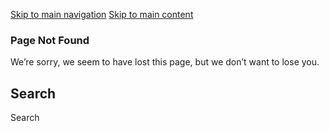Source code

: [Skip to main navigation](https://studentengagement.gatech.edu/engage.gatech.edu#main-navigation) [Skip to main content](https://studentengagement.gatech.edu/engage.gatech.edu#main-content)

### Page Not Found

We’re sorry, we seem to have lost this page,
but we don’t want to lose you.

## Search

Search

*****

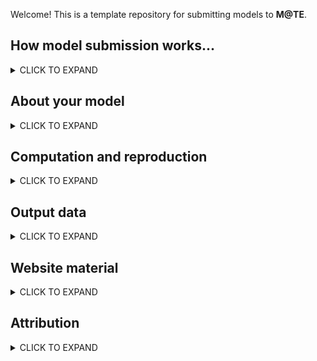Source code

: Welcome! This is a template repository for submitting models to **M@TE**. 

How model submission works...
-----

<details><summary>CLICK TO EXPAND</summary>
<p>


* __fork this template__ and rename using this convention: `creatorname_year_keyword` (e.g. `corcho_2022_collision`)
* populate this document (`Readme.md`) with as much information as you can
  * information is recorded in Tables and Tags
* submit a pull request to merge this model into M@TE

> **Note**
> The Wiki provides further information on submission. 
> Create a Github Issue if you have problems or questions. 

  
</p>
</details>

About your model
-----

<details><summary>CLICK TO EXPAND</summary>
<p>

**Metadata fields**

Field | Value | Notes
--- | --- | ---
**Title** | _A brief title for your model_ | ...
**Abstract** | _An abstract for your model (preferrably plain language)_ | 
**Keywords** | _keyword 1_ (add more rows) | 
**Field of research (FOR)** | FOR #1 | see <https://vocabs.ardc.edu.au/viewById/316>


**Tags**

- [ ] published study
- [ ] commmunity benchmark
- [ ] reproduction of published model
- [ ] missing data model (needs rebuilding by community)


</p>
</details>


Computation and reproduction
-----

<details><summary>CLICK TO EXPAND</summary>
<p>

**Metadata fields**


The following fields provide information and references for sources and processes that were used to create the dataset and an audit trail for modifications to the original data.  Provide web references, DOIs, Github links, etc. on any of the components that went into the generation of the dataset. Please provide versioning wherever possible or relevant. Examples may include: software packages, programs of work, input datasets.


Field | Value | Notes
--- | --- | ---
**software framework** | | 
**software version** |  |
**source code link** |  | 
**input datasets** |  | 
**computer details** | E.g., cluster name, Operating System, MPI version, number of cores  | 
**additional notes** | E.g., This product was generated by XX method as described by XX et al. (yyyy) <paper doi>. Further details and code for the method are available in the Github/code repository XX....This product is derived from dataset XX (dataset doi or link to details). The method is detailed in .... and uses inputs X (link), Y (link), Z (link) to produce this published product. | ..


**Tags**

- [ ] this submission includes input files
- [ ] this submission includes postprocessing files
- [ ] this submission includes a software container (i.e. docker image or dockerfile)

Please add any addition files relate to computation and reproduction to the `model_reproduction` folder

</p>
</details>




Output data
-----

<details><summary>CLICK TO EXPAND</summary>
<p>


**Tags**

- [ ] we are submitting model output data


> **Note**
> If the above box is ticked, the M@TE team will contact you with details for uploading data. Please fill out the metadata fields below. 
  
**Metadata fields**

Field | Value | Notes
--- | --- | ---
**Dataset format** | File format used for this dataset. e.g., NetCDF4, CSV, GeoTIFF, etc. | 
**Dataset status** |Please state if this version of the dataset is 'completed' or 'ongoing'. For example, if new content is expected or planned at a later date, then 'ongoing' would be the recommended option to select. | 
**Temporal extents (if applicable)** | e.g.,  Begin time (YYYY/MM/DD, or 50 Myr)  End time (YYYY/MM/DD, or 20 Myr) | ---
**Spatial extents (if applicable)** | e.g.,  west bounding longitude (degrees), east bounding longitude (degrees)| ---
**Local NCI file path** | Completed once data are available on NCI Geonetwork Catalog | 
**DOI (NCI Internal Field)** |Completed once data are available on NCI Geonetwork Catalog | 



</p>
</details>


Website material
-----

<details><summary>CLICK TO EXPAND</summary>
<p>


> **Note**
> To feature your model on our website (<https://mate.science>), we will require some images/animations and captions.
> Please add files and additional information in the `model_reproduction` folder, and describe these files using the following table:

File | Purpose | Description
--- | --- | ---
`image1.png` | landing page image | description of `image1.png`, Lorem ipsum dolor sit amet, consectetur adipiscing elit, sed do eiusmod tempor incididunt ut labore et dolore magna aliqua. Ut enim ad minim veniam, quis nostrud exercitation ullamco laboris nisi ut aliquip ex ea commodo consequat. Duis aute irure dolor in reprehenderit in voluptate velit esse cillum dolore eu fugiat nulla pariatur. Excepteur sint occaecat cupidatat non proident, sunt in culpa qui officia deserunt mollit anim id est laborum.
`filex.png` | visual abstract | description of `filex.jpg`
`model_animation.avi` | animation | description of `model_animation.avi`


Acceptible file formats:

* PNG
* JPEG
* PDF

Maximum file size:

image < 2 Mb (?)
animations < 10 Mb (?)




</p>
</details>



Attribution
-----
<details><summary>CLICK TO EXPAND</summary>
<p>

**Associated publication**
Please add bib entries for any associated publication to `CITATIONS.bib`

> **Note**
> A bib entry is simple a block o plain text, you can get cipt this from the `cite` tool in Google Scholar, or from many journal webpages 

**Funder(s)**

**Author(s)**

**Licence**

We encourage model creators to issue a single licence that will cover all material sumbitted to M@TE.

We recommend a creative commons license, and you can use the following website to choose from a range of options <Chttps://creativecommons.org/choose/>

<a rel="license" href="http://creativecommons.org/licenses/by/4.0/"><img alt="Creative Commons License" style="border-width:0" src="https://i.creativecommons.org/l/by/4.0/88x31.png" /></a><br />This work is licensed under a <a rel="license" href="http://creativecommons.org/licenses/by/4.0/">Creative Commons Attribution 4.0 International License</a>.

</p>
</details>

*****

### TRY IT
Above are the entries. Copy exactly the part that opens with the line containing "model into M@TE" and closes with the line containing "more rows) |", and no more.

### COMPLETED EXERCISE
* submit a pull request to merge this model into M@TE

> **Note**
> The Wiki provides further information on submission. 
> Create a Github Issue if you have problems or questions. 

  
</p>
</details>

About your model
-----

<details><summary>CLICK TO EXPAND</summary>
<p>

**Metadata fields**

Field | Value | Notes
--- | --- | ---
**Title** | _A brief title for your model_ | ...
**Abstract** | _An abstract for your model (preferrably plain language)_ | 
**Keywords** | _keyword 1_ (add more rows) | 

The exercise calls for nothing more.